Tumors in mice can be generated using insertional mutagens such as viruses (5, 6) and transposons (7, 8) and since these elements deregulate gene function either by integrating in or near a cancer gene, they ‘tag’ cancer loci, facilitating their identification. Viruses such as MuLV and the mouse mammary tumor virus (MMTV) have been used extensively for cancer gene identification. Screens using these viruses have been proven to identify relevant cancer genes since the genes Myb, Pim1 and Bmi1 were identified using these mutagens (5, 9), and were subsequently shown to be genes relevant to cancer formation in humans (9). Similarly, transposons such as Sleeping Beauty (SB) have been shown to be potent insertional mutagens in mice (7, 8, 10). Importantly, both viruses and transposons are particularly powerful tools for identifying co-operating mutations between genes, as was shown previously for Myc and Bim1 (11) and more recently for p19 and Braf(7), and for Notch1, Rasgrp1 and Sox8(8).

Cross-species cancer gene analysis, which integrates genome-wide cancer datasets from human and other species, represents a potentially powerful approach for identifying an validating genes involved in tumorigenesis. This approach has been used successfully in several instances, most recently to identify the cancer genes NEDD9 (12) in melanoma, and YAP1 (13) and DLC1 (14) in liver cancer. Here we present a high-resolution comparative oncogenomic analysis performed using CGH data from 598 human cancer cell lines and over 1,000 murine lymphomas. Using insertional mutagenesis datasets generated with both MuLV and the SB transposon system, we identify candidate cancer genes mutated in both mouse and human tumors and predict that some common insertion site (CIS) genes may play a role in driving a program of tumor self-renewal. This work significantly extends our previous study (6) in which we performed cross-species analysis on low resolution CGH data against fewer than 500 MuLV induced tumors, and provides a comprehensive genome-wide profile of candidate cancer genes at high resolution.

Materials & Methods

Comparative Genomic Hybridisation (CGH)

598 human cancer cell lines derived from 29 different tissues (Supplementary Table 1) were analysed using the Affymetrix Genome-Wide Human SNP 6.0 array. Several analytical approaches were trialled with DNA copy and Merge levels showing optimal results and use of compute resources Supplementary Table 2). Analysis was performed as described in the Supplementary Methods. All of the CGH data is available for download in MIAME format from:

Insertional Mutagenesis and Mouse Tumor Panels

MuLV was used to induce tumors on a pure FVB background as described previously (6). SB tumors were induced on an F1 C57BL/6J-FVB background by breeding together an allele of the SB transposase knocked into the Rosa26 locus (8) and a low copy transposon line, LC76 (chromosome 1) or LC68 (chromosome 15), described previously (7). Tumors were collected when mice became moribund. The SB tumor panel we used in our analysis is described in detail in Collier et al., in press with the exception of 10 tumors, which were on a Bloom heterozygous background (unpublished). Immunophenotyping of lymphomas from this panel revealed that the majority are of T-cell origin (Collier et al., in press). Immunophenotyping of the MuLV tumors (6) indicated that they of either T-cell or B-cell origin.

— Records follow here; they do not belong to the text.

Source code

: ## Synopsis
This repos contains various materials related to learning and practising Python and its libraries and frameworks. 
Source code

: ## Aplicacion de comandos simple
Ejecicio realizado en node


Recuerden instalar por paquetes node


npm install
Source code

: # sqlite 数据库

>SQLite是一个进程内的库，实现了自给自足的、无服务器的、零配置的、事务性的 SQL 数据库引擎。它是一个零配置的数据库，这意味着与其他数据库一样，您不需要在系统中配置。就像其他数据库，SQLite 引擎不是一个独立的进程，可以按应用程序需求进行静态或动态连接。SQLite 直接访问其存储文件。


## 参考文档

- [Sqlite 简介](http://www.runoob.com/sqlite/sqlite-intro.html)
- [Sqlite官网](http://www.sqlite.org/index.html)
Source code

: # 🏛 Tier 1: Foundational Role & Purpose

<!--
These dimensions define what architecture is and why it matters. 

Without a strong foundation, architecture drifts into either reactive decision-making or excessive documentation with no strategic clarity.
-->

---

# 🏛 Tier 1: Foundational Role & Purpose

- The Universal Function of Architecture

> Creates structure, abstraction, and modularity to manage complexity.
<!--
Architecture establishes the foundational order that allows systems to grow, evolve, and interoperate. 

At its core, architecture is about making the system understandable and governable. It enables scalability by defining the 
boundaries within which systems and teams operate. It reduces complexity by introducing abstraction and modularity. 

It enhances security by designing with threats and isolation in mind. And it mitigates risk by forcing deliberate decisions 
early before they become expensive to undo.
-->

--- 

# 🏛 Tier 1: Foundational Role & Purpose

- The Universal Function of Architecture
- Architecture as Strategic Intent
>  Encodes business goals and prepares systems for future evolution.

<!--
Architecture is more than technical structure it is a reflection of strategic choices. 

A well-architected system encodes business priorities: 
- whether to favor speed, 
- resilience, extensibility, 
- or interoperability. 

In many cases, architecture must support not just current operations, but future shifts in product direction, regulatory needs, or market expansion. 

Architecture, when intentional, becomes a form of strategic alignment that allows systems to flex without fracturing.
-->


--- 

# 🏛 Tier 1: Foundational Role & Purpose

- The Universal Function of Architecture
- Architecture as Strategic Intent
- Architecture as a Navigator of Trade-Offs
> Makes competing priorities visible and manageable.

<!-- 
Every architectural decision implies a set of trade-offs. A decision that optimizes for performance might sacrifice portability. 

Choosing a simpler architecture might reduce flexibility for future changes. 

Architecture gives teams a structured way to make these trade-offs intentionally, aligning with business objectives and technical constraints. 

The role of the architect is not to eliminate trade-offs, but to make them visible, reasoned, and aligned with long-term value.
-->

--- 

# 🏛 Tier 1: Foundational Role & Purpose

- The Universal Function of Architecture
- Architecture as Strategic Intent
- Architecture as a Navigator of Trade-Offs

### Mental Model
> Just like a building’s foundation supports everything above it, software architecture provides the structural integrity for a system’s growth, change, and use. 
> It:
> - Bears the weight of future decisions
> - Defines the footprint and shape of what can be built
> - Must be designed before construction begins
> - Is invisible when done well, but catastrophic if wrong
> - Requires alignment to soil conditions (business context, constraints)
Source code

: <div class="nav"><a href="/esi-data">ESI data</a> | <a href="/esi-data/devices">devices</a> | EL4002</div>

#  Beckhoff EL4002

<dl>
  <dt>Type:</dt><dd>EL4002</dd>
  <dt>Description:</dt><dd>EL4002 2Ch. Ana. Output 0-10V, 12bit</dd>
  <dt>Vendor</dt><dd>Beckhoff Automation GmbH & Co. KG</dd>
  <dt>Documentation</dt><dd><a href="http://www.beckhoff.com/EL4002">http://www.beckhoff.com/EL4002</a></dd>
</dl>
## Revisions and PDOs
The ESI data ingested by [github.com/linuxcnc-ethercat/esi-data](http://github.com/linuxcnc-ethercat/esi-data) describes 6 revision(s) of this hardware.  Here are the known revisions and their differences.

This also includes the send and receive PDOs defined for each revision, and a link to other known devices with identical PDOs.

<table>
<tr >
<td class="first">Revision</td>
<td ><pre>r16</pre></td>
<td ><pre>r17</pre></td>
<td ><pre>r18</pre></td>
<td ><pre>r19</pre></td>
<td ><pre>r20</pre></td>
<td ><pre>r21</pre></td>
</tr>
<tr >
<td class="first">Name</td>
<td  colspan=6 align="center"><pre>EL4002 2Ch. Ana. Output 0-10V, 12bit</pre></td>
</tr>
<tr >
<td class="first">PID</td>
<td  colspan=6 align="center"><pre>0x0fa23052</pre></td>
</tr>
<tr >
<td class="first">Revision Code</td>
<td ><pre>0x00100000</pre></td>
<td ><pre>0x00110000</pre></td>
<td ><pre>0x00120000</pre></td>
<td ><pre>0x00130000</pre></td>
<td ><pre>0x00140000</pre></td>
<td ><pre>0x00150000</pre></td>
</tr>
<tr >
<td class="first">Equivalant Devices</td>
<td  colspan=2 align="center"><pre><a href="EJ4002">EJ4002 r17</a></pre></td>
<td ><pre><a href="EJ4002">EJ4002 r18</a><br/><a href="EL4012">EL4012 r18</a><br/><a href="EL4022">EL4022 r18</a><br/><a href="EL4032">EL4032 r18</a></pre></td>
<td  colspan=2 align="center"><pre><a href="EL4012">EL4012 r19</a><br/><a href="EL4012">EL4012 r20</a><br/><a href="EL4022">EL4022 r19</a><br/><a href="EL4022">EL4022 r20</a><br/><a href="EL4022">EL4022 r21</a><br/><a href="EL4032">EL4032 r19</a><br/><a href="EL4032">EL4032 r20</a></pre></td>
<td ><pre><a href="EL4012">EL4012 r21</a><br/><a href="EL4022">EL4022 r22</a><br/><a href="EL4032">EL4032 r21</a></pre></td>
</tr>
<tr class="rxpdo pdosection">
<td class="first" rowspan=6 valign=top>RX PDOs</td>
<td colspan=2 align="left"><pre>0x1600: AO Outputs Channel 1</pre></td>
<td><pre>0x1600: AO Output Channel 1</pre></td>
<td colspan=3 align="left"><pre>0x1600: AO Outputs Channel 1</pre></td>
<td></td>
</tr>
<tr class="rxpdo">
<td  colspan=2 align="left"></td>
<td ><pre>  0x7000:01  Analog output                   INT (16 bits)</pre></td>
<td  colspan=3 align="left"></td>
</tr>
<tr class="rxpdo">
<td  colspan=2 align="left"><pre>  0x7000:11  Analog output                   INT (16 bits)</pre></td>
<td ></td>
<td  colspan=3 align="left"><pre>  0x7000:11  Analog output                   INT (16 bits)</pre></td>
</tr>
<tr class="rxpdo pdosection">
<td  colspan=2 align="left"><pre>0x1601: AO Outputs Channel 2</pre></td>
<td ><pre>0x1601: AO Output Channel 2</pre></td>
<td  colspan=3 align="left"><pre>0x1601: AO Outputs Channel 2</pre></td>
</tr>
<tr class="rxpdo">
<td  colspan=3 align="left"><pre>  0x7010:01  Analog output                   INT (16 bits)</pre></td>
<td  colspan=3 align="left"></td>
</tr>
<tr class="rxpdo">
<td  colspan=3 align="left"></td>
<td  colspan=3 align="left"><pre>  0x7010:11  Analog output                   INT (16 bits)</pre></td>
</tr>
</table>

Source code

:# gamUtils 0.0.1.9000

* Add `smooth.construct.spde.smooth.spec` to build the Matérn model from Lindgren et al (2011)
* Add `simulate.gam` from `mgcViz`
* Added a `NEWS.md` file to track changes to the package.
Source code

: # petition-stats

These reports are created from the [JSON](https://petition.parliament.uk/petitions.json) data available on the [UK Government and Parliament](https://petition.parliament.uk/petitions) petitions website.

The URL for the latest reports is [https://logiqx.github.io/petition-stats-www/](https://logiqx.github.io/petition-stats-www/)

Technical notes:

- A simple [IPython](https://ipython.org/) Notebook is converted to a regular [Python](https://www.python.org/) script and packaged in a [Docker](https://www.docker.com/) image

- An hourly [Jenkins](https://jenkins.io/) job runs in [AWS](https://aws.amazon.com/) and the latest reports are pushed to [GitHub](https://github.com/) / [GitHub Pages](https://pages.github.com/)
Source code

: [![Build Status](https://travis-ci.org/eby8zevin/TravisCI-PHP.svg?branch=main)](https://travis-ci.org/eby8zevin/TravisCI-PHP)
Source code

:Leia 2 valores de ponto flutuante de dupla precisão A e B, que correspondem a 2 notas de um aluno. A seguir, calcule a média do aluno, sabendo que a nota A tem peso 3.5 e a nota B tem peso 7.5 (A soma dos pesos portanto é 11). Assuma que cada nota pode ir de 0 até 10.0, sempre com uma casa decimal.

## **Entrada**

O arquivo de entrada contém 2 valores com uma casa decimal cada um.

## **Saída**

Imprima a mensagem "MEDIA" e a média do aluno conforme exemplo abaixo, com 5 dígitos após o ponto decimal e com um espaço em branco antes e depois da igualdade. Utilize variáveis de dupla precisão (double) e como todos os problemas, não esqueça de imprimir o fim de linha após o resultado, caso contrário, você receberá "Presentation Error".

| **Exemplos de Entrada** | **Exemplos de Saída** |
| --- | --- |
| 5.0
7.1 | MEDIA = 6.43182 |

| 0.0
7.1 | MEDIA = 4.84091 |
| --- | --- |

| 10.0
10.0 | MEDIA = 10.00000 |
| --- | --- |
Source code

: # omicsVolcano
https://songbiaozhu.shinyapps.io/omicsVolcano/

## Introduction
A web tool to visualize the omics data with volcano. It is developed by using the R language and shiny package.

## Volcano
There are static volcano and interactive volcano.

Insertion Site Isolation, analysis and assigning insertions to genes

These methods are provided in the Supplementary Methods.

Cross-species Analysis

Human orthologues of the mouse candidate genes and their genomic coordinates on NCBI 36 were extracted from Ensembl v45_36f. We chose a threshold of copy number ratio ≥1.7 for amplicons because this was the lowest threshold at which we observed an over-representation of orthologues of mouse candidates, compared with orthologues of other mouse genes, in amplified regions (P=8.46×10−3 using the 2-tailed Fisher Exact Test for genes amplified in 2 or more cell lines). Likewise, for deletions we chose a threshold of copy number ≤ 0.3, which was the highest threshold at which we observed an over-representation of orthologues in deleted regions in 1 or more cell lines (P=4.67×10−3). CNV data was obtained and processed as described in the Supplementary Methods. Shared regions of deletion and amplification in paediatric acute lymphoblastic leukaemias (ALL) were obtained from Mullighan et al (15).

Cancer mutation datasets

COSMIC (16), Cancer Gene Census (3) and exon re-sequencing datasets were analyzed as described in the Supplementary Methods. The orthologues of all mouse genes were extracted from Ensembl v45 and the number of amplicons/deletions containing each gene was calculated. Non-CIS genes were ranked according to the number of amplicons/deletions in which they resided, and a P-value was calculated for each CIS gene by counting the number of non-CIS genes with a higher number of amplicons/deletions and dividing it by the total number of non-CIS genes. P-values for the over-representation of CIS genes in COSMIC (16), Cancer Gene Census and Sjoblom et al (17) datasets were calculated using the one-tailed Fisher Exact Test. Only genes with mouse orthologues were included in the analysis.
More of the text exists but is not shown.